▶ WORK TASK
Each line in the entries below that contains the word "governor" counts once. Report how many there are and nothing more.
====
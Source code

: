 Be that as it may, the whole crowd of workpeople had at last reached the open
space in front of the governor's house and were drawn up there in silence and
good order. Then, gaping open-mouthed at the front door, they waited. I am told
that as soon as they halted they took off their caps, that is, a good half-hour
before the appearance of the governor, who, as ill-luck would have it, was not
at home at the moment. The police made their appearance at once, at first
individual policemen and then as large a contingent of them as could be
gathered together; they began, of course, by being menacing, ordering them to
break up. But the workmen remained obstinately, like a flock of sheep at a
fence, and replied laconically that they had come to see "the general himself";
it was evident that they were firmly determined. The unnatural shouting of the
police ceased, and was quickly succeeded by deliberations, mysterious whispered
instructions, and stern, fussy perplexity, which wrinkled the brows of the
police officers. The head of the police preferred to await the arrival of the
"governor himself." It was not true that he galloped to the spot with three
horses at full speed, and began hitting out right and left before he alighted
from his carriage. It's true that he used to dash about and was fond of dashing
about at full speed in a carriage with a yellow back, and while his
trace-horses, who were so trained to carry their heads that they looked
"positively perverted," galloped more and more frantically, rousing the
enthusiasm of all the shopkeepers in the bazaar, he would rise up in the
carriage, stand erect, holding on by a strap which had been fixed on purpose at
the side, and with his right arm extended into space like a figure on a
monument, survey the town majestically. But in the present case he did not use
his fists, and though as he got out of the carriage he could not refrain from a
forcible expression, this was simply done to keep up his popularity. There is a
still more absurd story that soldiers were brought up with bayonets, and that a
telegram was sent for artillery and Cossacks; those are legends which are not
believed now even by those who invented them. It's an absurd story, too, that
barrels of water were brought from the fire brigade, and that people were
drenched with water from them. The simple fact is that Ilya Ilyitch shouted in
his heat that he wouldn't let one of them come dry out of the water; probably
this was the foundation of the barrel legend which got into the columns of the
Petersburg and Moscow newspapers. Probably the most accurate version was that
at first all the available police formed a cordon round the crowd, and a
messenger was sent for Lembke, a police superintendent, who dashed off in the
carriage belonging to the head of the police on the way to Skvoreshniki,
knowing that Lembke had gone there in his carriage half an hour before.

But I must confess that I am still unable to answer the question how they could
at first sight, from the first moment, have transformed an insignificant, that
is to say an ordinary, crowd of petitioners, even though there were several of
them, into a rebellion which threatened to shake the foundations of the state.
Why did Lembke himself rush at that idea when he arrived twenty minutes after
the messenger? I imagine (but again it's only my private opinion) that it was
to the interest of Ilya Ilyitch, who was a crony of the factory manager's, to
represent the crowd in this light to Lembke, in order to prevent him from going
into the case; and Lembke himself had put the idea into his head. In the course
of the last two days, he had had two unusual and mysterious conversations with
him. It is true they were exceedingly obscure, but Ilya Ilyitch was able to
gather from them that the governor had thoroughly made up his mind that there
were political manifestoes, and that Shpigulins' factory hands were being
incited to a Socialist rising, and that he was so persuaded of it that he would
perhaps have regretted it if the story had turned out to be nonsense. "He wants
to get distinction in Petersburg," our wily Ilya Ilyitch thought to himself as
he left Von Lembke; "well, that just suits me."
====
▶ RESPONSE TO THE TASK
4